To jest żart? 7 Days to Die na PlayStation 4 wygląda komicznie

Pierwsze oceny konsolowego wydania 7 Days to Die pokazują, że nie jest to wielki hit na miarę wielu pozycji z żywymi trupami w roli głównej. Odnoszę jednak wrażenie, że dopiero gameplay potrafi pokazać skalę tego projektu. Kilka lat temu tak wyglądały wczesne wersje Alpha.

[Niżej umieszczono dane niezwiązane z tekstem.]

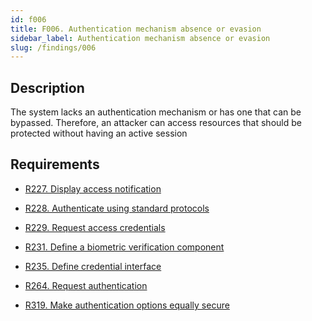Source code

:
 ```yaml
---
id: f006
title: F006. Authentication mechanism absence or evasion
sidebar_label: Authentication mechanism absence or evasion
slug: /findings/006
---
```


## Description

The system lacks an authentication mechanism or has one that can be bypassed.
Therefore, an attacker can access resources that should be protected without
having an active session

## Requirements

- [R227. Display access notification](https://fluidattacks.com/products/rules/list/227/)

- [R228. Authenticate using standard protocols](https://fluidattacks.com/products/rules/list/228/)

- [R229. Request access credentials](https://fluidattacks.com/products/rules/list/229/)

- [R231. Define a biometric verification component](https://fluidattacks.com/products/rules/list/231/)

- [R235. Define credential interface](https://fluidattacks.com/products/rules/list/235/)

- [R264. Request authentication](https://fluidattacks.com/products/rules/list/264/)

- [R319. Make authentication options equally secure](https://fluidattacks.com/products/rules/list/319/)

7 Days to Die może się teraz pochwalić ocenami na poziomie 33% i patrząc na poniższy materiał jestem przekonany, że ta średnia i tak jest zawyżona. Gra pod względem oprawy wygląda źle, ale gdy do akcji wkracza zombie, to jesteśmy świadkami prawdziwego komizmu. Wygląd, odgłosy, reakcja i ta śmierć… Dziwię się, że deweloperzy wrzucili taką pozycje na rynek. Rozumiem chęć zarobku, ale jeszcze kilka lat temu podobnymi projektami zajmowali się testerzy na początku swojej pracy.

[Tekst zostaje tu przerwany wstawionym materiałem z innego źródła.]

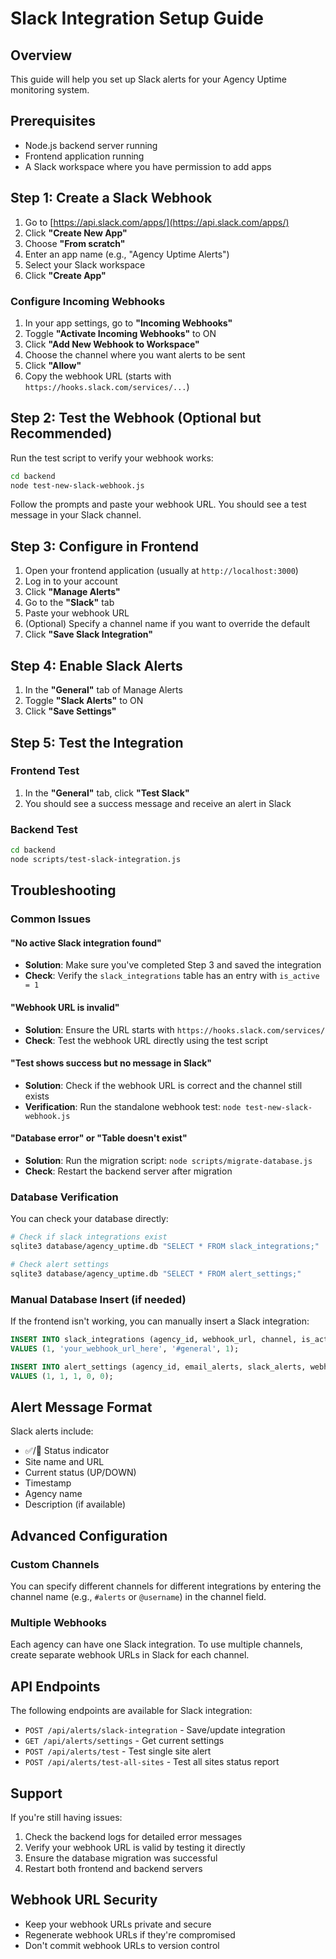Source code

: # Slack Integration Setup Guide

## Overview

This guide will help you set up Slack alerts for your Agency Uptime monitoring system.

## Prerequisites

- Node.js backend server running
- Frontend application running
- A Slack workspace where you have permission to add apps

## Step 1: Create a Slack Webhook

1. Go to [https://api.slack.com/apps/](https://api.slack.com/apps/)
2. Click **"Create New App"**
3. Choose **"From scratch"**
4. Enter an app name (e.g., "Agency Uptime Alerts")
5. Select your Slack workspace
6. Click **"Create App"**

### Configure Incoming Webhooks

1. In your app settings, go to **"Incoming Webhooks"**
2. Toggle **"Activate Incoming Webhooks"** to ON
3. Click **"Add New Webhook to Workspace"**
4. Choose the channel where you want alerts to be sent
5. Click **"Allow"**
6. Copy the webhook URL (starts with `https://hooks.slack.com/services/...`)

## Step 2: Test the Webhook (Optional but Recommended)

Run the test script to verify your webhook works:

```bash
cd backend
node test-new-slack-webhook.js
```

Follow the prompts and paste your webhook URL. You should see a test message in your Slack channel.

## Step 3: Configure in Frontend

1. Open your frontend application (usually at `http://localhost:3000`)
2. Log in to your account
3. Click **"Manage Alerts"**
4. Go to the **"Slack"** tab
5. Paste your webhook URL
6. (Optional) Specify a channel name if you want to override the default
7. Click **"Save Slack Integration"**

## Step 4: Enable Slack Alerts

1. In the **"General"** tab of Manage Alerts
2. Toggle **"Slack Alerts"** to ON
3. Click **"Save Settings"**

## Step 5: Test the Integration

### Frontend Test

1. In the **"General"** tab, click **"Test Slack"**
2. You should see a success message and receive an alert in Slack

### Backend Test

```bash
cd backend
node scripts/test-slack-integration.js
```

## Troubleshooting

### Common Issues

#### "No active Slack integration found"

- **Solution**: Make sure you've completed Step 3 and saved the integration
- **Check**: Verify the `slack_integrations` table has an entry with `is_active = 1`

#### "Webhook URL is invalid"

- **Solution**: Ensure the URL starts with `https://hooks.slack.com/services/`
- **Check**: Test the webhook URL directly using the test script

#### "Test shows success but no message in Slack"

- **Solution**: Check if the webhook URL is correct and the channel still exists
- **Verification**: Run the standalone webhook test: `node test-new-slack-webhook.js`

#### "Database error" or "Table doesn't exist"

- **Solution**: Run the migration script: `node scripts/migrate-database.js`
- **Check**: Restart the backend server after migration

### Database Verification

You can check your database directly:

```bash
# Check if slack integrations exist
sqlite3 database/agency_uptime.db "SELECT * FROM slack_integrations;"

# Check alert settings
sqlite3 database/agency_uptime.db "SELECT * FROM alert_settings;"
```

### Manual Database Insert (if needed)

If the frontend isn't working, you can manually insert a Slack integration:

```sql
INSERT INTO slack_integrations (agency_id, webhook_url, channel, is_active)
VALUES (1, 'your_webhook_url_here', '#general', 1);

INSERT INTO alert_settings (agency_id, email_alerts, slack_alerts, webhook_alerts, ghl_alerts)
VALUES (1, 1, 1, 0, 0);
```

## Alert Message Format

Slack alerts include:

- ✅/🚨 Status indicator
- Site name and URL
- Current status (UP/DOWN)
- Timestamp
- Agency name
- Description (if available)

## Advanced Configuration

### Custom Channels

You can specify different channels for different integrations by entering the channel name (e.g., `#alerts` or `@username`) in the channel field.

### Multiple Webhooks

Each agency can have one Slack integration. To use multiple channels, create separate webhook URLs in Slack for each channel.

## API Endpoints

The following endpoints are available for Slack integration:

- `POST /api/alerts/slack-integration` - Save/update integration
- `GET /api/alerts/settings` - Get current settings
- `POST /api/alerts/test` - Test single site alert
- `POST /api/alerts/test-all-sites` - Test all sites status report

## Support

If you're still having issues:

1. Check the backend logs for detailed error messages
2. Verify your webhook URL is valid by testing it directly
3. Ensure the database migration was successful
4. Restart both frontend and backend servers

## Webhook URL Security

- Keep your webhook URLs private and secure
- Regenerate webhook URLs if they're compromised
- Don't commit webhook URLs to version control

Pewnie w niedalekiej przyszłości pojawi się stosowne oświadczenie twórców, którzy obiecają łatki i poprawę… Wszystkiego, ale czy tak to powinno wyglądać? Szkoda, że na aktualnej generacji na sprzęcie Microsoftu oraz Sony pojawiają się takie „hity”.



Muszę jednak wspomnieć, że koncepcja 7 Days to Die zapowiadała się dobrze – w tytule trafiamy do świata, w którym musimy poradzić sobie z biegającymi truposzami, a projekt posiada rozbudowany system tworzenia przedmiotów oraz budynków.